Exercise: Only lines holding "Development" are needed; copy each of them from the data below.

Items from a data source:

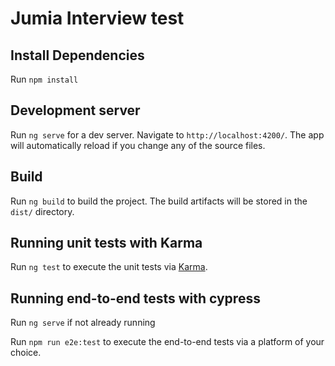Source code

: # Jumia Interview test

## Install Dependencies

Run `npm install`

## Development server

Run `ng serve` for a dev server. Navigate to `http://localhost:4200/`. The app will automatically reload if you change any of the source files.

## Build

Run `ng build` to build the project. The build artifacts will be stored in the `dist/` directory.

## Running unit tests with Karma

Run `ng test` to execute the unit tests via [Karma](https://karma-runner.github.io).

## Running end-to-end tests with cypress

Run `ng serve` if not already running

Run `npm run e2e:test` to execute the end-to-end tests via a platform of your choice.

--

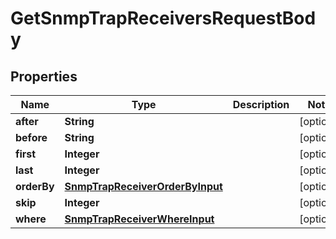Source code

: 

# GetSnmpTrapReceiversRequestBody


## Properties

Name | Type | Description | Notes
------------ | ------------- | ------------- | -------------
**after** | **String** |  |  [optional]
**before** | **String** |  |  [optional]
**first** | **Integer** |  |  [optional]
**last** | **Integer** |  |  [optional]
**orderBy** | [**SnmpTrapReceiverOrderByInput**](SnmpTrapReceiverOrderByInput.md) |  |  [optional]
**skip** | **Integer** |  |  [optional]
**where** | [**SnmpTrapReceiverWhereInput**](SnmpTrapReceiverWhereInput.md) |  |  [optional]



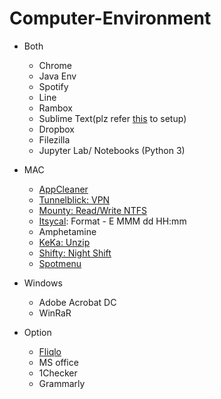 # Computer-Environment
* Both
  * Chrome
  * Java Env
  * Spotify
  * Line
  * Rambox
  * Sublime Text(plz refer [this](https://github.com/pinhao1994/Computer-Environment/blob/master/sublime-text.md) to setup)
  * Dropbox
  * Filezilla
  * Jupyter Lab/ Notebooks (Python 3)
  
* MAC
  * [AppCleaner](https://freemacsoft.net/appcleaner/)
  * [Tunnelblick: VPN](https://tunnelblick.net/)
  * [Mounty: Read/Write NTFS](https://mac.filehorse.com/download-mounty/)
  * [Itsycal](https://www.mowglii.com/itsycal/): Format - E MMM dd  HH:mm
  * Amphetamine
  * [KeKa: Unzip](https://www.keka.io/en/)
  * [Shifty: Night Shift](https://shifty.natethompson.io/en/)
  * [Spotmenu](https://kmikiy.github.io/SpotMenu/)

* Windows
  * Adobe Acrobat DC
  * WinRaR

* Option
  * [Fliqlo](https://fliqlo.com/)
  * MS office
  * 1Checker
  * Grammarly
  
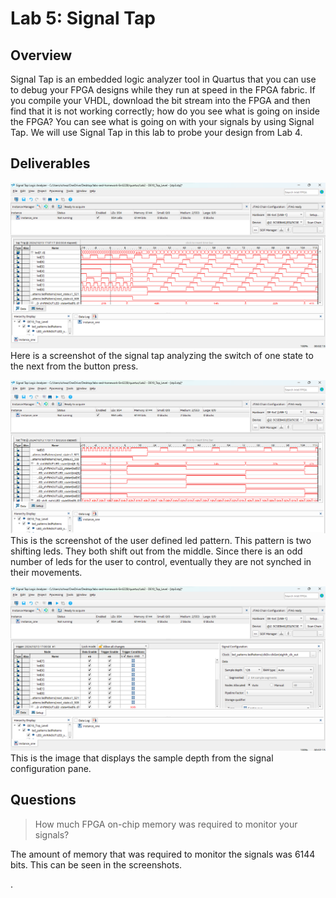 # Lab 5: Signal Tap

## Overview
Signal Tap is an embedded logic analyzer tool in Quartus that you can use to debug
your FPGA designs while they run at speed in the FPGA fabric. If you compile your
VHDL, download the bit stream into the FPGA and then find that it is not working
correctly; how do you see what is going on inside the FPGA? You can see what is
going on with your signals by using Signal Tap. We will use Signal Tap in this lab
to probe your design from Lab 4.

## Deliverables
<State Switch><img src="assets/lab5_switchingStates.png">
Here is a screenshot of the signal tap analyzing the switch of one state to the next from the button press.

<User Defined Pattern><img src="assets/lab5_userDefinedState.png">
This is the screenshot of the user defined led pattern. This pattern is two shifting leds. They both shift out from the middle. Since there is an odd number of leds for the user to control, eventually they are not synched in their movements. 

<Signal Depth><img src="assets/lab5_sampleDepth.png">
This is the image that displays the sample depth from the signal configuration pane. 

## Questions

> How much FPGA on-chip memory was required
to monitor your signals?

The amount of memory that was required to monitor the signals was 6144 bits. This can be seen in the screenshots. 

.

* * *

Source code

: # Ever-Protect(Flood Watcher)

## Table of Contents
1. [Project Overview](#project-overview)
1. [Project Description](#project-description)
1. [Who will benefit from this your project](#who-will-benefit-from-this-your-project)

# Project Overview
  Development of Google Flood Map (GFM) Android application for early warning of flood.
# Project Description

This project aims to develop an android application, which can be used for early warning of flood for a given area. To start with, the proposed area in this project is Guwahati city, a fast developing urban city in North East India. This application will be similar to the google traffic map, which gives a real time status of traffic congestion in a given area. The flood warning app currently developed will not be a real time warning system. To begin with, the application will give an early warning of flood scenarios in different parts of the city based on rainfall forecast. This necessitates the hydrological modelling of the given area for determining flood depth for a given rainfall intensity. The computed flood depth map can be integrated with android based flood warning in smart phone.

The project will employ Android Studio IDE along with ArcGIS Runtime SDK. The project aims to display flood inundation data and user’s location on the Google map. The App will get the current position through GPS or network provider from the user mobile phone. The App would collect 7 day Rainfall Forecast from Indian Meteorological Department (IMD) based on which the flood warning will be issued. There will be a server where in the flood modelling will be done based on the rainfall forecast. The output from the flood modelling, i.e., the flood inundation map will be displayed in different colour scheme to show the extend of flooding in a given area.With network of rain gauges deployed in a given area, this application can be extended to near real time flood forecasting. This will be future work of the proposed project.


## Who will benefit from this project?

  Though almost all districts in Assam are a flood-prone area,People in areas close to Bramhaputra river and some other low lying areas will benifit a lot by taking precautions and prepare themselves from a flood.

Response to this exercise:
## Development server
  Development of Google Flood Map (GFM) Android application for early warning of flood.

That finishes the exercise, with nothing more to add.